Beginning with the line that holds "and sampling distance", set down each line of the data below through the very last, exactly as given, and nothing beyond that.

(Beginning of Material provided)

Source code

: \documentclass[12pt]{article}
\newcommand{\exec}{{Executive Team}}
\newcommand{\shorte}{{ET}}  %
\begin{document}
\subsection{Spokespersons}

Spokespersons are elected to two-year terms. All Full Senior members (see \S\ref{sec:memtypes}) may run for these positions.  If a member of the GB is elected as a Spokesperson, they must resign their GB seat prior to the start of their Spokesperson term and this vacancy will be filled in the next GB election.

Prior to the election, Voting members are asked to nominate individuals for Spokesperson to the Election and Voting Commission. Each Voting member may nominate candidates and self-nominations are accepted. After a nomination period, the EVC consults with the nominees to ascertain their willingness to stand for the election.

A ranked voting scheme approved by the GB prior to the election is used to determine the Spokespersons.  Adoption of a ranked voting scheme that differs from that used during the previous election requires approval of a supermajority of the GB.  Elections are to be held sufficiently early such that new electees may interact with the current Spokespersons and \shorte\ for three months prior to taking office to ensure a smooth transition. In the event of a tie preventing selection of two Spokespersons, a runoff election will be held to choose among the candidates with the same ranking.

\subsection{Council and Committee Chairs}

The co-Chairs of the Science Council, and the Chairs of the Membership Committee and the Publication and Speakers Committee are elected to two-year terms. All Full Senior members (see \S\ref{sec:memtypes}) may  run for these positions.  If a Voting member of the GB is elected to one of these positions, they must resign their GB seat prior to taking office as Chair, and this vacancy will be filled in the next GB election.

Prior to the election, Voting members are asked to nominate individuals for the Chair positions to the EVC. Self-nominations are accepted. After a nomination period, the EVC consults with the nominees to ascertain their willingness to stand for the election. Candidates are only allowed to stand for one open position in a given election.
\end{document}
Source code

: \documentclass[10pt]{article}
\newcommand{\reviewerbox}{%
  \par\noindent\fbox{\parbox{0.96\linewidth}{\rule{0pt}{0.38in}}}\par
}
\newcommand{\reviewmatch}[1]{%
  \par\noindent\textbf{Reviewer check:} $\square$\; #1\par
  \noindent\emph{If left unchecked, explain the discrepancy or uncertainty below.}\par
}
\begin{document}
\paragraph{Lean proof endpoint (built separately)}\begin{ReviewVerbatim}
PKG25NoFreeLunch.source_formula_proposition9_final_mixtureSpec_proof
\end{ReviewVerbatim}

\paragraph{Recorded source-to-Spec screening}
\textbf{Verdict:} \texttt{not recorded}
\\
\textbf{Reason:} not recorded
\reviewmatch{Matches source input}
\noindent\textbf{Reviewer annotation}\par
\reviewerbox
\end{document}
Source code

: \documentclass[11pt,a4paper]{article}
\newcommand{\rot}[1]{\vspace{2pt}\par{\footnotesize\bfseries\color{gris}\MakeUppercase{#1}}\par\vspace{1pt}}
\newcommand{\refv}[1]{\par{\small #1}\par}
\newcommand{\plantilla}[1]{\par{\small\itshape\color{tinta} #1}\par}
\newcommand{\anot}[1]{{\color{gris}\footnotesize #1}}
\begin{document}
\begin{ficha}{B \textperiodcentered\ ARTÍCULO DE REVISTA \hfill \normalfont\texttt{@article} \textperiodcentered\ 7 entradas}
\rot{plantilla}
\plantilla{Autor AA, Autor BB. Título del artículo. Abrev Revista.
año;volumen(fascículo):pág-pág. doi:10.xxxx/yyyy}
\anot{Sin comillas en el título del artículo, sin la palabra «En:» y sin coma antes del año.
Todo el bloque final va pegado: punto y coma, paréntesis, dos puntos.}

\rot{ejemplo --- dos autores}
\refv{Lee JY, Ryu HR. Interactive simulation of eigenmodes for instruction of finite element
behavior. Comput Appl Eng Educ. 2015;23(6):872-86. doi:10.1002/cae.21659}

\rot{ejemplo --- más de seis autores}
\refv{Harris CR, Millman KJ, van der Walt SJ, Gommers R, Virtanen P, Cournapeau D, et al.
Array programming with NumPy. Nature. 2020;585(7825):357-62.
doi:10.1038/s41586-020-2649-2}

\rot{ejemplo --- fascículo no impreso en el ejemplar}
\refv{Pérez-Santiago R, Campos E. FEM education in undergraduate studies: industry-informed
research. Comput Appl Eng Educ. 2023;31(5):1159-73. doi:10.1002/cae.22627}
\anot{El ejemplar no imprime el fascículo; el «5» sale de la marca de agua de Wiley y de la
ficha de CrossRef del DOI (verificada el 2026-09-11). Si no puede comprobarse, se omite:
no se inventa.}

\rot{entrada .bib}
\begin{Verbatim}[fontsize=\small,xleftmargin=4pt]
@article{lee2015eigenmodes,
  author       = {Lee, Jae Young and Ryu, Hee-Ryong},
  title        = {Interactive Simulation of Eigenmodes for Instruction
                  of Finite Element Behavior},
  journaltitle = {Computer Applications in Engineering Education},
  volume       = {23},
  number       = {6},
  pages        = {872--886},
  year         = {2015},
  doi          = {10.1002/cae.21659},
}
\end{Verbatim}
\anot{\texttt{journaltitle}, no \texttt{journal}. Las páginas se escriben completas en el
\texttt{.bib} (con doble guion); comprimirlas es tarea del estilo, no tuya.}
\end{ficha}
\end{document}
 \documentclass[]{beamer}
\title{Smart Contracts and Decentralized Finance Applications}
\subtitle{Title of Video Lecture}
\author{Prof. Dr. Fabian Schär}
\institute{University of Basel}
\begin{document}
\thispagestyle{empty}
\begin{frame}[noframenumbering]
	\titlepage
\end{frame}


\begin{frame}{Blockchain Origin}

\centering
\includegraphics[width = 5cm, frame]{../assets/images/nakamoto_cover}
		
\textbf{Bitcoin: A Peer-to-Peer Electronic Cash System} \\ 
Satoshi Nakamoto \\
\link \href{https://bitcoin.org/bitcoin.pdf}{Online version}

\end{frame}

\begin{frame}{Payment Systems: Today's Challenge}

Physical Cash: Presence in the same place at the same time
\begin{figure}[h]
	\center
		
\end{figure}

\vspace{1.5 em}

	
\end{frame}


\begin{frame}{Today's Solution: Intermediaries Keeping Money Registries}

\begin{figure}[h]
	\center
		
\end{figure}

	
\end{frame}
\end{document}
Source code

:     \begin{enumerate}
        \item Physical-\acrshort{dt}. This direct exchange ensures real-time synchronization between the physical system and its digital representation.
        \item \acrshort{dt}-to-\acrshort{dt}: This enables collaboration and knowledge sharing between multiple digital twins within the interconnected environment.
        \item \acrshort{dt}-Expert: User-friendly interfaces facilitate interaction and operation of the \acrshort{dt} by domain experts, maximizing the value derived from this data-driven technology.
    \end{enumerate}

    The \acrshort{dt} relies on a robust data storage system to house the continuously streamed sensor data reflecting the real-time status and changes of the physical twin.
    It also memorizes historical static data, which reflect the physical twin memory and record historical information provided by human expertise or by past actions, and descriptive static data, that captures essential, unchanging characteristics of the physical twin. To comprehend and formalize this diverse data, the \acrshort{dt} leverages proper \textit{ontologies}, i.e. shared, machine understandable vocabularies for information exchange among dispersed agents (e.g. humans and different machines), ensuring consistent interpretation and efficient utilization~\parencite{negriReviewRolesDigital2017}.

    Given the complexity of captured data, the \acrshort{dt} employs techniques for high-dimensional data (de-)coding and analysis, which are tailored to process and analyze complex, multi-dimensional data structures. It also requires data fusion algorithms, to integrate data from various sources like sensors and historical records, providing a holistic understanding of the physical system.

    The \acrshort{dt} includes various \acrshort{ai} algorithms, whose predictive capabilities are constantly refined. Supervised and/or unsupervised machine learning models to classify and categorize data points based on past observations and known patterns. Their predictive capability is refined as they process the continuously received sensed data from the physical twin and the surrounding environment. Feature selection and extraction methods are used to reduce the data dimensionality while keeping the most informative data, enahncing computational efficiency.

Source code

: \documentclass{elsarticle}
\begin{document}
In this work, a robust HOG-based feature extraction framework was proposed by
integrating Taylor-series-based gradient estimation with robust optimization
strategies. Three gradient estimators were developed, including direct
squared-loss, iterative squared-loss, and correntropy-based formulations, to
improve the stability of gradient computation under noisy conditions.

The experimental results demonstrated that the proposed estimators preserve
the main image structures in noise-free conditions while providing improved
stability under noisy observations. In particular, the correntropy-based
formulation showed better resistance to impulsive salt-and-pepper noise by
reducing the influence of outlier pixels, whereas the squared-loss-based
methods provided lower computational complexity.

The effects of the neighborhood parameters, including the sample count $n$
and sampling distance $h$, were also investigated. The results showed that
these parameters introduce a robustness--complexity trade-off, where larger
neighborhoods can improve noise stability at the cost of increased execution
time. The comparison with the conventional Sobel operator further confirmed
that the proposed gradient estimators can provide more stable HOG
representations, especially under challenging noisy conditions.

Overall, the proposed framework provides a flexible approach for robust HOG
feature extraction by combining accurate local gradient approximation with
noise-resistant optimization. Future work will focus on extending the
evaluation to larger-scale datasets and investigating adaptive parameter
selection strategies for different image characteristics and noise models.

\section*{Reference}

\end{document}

(End of Material provided)

Task solution:
and sampling distance $h$, were also investigated. The results showed that
these parameters introduce a robustness--complexity trade-off, where larger
neighborhoods can improve noise stability at the cost of increased execution
time. The comparison with the conventional Sobel operator further confirmed
that the proposed gradient estimators can provide more stable HOG
representations, especially under challenging noisy conditions.

Overall, the proposed framework provides a flexible approach for robust HOG
feature extraction by combining accurate local gradient approximation with
noise-resistant optimization. Future work will focus on extending the
evaluation to larger-scale datasets and investigating adaptive parameter
selection strategies for different image characteristics and noise models.

\section*{Reference}

\end{document}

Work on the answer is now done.